[WHAT THE TASK REQUIRES]: Below is some data. Retype exactly the lines starting at the one with "are properly compiled" and ending at the one with "(should be ^0.8.0)".

[DATASET EXCERPTS]:

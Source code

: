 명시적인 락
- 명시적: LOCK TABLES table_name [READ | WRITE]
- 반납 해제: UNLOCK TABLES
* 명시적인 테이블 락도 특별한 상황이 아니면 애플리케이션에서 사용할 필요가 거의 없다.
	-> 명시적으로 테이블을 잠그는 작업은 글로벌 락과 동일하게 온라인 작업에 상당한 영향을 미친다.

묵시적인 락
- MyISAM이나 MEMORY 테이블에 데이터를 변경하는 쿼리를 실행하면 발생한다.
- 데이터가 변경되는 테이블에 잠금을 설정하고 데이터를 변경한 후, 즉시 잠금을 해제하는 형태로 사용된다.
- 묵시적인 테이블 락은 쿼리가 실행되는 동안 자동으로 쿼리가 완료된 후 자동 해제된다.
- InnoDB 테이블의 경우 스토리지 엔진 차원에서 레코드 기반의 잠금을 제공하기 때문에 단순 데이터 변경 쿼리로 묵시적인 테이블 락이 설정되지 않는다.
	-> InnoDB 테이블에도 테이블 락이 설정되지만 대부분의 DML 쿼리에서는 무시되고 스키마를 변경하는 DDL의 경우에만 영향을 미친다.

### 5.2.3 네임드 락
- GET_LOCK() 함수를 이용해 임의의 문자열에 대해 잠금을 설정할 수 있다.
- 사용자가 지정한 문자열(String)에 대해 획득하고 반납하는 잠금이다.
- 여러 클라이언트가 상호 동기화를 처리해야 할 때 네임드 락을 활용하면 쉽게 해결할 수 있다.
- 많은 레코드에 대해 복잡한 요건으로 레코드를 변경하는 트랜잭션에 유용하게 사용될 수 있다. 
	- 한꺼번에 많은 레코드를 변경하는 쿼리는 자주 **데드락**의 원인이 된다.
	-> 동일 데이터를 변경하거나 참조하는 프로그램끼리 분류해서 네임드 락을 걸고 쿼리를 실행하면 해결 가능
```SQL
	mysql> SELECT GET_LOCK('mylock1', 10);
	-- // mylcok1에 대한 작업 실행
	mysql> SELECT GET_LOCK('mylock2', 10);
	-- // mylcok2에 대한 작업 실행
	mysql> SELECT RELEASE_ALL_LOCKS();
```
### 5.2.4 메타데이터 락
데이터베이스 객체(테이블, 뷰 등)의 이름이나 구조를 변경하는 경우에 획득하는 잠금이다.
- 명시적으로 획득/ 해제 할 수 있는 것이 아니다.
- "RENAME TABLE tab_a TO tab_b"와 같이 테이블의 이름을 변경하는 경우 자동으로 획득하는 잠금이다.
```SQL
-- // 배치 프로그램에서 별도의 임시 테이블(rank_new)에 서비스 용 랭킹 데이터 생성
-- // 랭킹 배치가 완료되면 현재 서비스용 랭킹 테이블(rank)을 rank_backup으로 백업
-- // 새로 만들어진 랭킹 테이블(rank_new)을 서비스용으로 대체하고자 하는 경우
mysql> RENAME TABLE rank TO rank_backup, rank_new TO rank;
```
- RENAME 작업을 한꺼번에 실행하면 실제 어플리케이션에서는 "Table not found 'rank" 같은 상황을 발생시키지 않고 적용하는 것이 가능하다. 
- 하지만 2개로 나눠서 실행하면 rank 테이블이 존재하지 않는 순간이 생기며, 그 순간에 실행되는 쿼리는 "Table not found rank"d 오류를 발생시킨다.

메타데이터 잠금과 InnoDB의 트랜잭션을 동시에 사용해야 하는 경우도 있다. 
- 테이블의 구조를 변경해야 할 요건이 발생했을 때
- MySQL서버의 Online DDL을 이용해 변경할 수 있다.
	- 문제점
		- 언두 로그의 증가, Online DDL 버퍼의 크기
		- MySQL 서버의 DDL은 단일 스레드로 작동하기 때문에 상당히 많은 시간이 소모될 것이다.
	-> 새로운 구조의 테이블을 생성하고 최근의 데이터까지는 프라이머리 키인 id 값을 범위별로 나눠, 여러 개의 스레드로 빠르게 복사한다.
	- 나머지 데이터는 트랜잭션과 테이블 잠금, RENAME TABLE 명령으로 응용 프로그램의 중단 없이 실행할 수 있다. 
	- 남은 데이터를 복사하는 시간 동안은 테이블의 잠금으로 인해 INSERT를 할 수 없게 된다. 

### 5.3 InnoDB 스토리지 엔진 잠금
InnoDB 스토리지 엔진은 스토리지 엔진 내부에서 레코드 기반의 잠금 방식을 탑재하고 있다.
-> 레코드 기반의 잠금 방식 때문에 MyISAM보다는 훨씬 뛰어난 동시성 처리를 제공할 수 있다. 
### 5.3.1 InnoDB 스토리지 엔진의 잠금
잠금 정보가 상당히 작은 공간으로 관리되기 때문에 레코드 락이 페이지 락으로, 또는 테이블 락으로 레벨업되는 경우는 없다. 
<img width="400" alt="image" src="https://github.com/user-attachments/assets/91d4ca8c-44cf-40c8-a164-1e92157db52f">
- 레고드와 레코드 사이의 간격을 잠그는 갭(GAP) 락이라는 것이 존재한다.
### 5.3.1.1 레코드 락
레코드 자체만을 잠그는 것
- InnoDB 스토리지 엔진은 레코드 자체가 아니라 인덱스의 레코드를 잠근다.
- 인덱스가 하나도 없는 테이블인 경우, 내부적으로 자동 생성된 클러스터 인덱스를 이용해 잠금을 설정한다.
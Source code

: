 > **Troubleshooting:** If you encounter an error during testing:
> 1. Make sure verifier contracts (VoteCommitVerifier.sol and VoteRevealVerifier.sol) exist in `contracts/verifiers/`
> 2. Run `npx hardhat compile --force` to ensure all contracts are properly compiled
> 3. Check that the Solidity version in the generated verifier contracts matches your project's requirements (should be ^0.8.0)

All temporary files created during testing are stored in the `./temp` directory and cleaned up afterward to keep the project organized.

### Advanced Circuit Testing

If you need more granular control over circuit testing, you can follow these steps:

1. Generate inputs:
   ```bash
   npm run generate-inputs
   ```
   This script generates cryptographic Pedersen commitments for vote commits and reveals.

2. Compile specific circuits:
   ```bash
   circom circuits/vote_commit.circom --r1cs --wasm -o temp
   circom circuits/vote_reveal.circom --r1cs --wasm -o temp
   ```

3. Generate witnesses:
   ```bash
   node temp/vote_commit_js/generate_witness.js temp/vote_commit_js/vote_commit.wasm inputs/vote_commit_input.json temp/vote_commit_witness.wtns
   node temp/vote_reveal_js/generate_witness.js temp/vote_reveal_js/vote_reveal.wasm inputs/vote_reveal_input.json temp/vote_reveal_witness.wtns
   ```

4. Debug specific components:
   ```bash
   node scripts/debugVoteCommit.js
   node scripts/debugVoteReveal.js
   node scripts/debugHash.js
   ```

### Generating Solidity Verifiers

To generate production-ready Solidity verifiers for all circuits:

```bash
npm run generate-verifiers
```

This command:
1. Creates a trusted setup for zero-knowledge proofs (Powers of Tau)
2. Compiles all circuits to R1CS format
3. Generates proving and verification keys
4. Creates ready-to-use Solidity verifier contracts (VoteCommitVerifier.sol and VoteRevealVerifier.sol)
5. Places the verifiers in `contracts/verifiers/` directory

[EXPECTED OUTPUT]:
> 2. Run `npx hardhat compile --force` to ensure all contracts are properly compiled
> 3. Check that the Solidity version in the generated verifier contracts matches your project's requirements (should be ^0.8.0)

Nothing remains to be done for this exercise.